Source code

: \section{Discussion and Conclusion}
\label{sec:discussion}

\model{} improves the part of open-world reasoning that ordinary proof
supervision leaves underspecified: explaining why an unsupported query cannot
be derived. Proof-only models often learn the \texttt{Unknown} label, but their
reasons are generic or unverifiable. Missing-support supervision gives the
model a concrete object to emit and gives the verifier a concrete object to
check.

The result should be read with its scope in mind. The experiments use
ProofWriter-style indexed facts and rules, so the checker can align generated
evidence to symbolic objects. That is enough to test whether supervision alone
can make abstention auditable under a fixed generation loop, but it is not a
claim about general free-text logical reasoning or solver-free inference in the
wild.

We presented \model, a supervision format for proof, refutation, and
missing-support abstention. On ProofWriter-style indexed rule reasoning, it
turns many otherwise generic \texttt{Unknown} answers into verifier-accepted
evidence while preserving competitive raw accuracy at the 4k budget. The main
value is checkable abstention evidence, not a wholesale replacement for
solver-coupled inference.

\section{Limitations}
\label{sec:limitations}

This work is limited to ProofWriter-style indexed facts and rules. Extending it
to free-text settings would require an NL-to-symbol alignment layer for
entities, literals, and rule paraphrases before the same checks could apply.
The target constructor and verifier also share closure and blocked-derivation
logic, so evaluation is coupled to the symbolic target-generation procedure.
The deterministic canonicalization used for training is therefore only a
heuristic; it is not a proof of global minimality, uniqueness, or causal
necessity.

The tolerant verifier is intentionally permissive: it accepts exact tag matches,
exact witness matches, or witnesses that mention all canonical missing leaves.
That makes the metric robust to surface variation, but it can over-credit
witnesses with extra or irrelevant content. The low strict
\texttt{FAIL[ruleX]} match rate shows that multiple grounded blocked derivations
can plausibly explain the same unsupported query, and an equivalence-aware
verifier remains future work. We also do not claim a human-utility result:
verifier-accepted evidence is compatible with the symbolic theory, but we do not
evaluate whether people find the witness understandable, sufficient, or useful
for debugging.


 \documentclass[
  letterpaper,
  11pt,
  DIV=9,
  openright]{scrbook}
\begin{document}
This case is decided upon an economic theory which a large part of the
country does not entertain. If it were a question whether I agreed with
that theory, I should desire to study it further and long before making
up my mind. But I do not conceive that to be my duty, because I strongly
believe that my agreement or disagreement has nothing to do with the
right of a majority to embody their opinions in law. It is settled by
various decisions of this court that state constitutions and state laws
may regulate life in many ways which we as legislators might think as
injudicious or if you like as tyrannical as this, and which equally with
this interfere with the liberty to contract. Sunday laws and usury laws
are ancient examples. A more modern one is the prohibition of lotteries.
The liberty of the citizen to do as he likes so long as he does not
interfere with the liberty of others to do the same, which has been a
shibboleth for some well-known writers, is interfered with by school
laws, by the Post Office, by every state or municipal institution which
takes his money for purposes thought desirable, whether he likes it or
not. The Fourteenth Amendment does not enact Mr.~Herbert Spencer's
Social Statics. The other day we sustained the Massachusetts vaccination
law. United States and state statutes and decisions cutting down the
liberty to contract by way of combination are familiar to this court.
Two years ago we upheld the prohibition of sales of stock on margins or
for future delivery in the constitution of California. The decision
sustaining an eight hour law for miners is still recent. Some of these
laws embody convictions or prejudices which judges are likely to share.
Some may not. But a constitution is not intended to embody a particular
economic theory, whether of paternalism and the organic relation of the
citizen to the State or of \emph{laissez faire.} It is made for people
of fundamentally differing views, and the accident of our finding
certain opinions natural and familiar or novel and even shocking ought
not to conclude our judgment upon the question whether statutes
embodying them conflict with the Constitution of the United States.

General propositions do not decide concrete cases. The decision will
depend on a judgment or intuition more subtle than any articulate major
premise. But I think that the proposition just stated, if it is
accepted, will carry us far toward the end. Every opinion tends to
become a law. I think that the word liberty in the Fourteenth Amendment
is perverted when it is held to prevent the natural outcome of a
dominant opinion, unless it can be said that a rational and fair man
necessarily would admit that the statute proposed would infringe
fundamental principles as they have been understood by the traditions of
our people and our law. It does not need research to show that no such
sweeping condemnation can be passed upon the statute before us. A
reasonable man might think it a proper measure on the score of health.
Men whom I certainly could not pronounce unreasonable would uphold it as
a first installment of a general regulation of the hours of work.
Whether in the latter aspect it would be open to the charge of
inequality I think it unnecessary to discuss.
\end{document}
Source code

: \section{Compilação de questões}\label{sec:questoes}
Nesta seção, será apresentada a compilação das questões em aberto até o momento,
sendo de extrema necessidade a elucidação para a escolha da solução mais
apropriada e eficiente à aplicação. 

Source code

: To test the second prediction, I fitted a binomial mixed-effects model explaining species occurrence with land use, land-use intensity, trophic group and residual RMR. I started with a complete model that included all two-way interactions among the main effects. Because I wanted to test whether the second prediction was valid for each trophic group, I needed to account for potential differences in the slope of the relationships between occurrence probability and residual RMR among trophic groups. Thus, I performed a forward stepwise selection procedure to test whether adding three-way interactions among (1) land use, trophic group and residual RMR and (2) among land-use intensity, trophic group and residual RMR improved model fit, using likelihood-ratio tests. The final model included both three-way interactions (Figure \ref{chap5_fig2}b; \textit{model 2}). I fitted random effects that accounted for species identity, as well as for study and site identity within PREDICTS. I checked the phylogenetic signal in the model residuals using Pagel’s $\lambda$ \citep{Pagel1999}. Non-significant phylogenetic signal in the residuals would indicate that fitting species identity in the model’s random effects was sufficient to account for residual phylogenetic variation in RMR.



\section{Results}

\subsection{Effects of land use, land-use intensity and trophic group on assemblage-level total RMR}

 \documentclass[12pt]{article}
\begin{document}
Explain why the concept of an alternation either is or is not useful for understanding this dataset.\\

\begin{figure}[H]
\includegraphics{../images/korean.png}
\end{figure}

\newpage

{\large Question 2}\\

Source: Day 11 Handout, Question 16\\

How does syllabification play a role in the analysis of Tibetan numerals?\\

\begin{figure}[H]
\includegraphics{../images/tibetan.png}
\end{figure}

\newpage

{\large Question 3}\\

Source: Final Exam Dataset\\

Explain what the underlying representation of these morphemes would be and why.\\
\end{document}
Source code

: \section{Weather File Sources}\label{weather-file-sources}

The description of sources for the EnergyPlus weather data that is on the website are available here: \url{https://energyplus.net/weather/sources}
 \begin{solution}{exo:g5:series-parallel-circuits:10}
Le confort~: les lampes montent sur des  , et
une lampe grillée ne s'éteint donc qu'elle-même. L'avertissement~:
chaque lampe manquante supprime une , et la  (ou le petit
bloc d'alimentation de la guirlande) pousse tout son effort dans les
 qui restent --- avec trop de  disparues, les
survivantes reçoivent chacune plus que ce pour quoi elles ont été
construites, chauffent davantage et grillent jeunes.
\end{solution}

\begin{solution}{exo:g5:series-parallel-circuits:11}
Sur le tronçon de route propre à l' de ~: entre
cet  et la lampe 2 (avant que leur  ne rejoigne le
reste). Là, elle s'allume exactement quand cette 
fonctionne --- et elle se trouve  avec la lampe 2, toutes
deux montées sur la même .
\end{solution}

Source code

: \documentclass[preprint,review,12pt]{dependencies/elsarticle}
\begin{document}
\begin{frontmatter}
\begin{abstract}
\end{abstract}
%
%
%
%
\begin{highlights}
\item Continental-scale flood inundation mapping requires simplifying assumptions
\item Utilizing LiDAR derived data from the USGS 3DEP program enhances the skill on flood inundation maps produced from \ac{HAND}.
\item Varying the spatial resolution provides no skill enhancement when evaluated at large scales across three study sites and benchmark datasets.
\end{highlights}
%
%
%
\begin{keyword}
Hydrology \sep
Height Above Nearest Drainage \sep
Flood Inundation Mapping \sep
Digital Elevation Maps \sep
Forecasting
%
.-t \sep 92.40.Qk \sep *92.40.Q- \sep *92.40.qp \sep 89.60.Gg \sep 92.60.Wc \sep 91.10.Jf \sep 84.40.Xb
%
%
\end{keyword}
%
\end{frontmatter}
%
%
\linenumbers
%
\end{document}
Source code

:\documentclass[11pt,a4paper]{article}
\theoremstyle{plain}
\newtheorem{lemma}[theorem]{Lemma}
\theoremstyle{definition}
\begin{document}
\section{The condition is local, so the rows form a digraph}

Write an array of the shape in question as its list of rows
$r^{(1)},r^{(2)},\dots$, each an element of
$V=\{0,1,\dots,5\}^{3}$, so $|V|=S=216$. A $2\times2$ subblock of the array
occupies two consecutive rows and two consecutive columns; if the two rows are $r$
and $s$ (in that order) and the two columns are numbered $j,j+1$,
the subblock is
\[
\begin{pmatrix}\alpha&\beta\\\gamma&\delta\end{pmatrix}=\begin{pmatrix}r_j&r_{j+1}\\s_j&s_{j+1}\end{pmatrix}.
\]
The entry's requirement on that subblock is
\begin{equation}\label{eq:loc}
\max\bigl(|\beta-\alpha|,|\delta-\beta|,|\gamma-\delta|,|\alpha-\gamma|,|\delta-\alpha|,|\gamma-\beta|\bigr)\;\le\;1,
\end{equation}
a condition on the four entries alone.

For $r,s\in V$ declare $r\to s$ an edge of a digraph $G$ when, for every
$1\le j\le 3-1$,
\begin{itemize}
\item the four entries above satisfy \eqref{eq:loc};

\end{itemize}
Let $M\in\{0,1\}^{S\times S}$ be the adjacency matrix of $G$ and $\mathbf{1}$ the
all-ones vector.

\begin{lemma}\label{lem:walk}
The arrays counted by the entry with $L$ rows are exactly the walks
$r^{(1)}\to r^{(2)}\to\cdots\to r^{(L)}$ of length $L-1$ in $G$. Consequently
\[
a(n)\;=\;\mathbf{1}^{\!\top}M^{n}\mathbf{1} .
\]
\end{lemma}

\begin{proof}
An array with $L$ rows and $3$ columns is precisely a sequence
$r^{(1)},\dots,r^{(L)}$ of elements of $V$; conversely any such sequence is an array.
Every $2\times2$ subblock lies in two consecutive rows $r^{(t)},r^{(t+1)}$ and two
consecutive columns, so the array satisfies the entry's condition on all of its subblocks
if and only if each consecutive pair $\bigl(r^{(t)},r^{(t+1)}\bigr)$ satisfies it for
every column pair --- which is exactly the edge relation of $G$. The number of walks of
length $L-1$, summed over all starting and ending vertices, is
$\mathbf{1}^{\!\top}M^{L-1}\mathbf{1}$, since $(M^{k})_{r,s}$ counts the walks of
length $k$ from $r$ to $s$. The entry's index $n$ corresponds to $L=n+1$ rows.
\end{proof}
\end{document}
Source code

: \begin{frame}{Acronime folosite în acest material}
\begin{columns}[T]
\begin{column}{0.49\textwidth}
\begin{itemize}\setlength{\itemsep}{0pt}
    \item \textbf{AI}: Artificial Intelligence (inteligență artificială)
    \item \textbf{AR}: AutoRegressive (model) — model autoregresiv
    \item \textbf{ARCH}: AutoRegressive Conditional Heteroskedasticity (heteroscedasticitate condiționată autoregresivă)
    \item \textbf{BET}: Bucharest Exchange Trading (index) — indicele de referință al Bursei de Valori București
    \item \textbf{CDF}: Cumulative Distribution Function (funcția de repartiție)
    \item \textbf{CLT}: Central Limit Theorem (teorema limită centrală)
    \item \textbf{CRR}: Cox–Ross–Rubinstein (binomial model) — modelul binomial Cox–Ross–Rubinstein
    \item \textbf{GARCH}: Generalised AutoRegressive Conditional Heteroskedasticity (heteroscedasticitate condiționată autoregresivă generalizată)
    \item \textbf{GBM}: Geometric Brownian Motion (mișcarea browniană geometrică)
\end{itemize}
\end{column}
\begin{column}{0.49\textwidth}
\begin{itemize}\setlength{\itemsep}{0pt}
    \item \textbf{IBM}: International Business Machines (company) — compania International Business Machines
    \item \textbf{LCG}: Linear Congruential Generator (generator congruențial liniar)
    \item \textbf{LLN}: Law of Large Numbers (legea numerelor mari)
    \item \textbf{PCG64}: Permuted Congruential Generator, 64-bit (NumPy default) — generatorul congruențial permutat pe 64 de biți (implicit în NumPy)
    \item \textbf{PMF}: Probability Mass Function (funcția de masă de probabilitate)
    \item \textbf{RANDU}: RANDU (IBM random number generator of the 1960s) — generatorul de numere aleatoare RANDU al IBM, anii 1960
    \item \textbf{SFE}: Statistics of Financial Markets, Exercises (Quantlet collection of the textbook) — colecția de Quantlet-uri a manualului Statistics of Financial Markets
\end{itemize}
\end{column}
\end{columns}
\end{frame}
+++
# PROMPT
If a line of the data holds the string "includegraphics", list it.

# RESPONSE TO THIS EXERCISE
\includegraphics{../images/korean.png}
\includegraphics{../images/tibetan.png}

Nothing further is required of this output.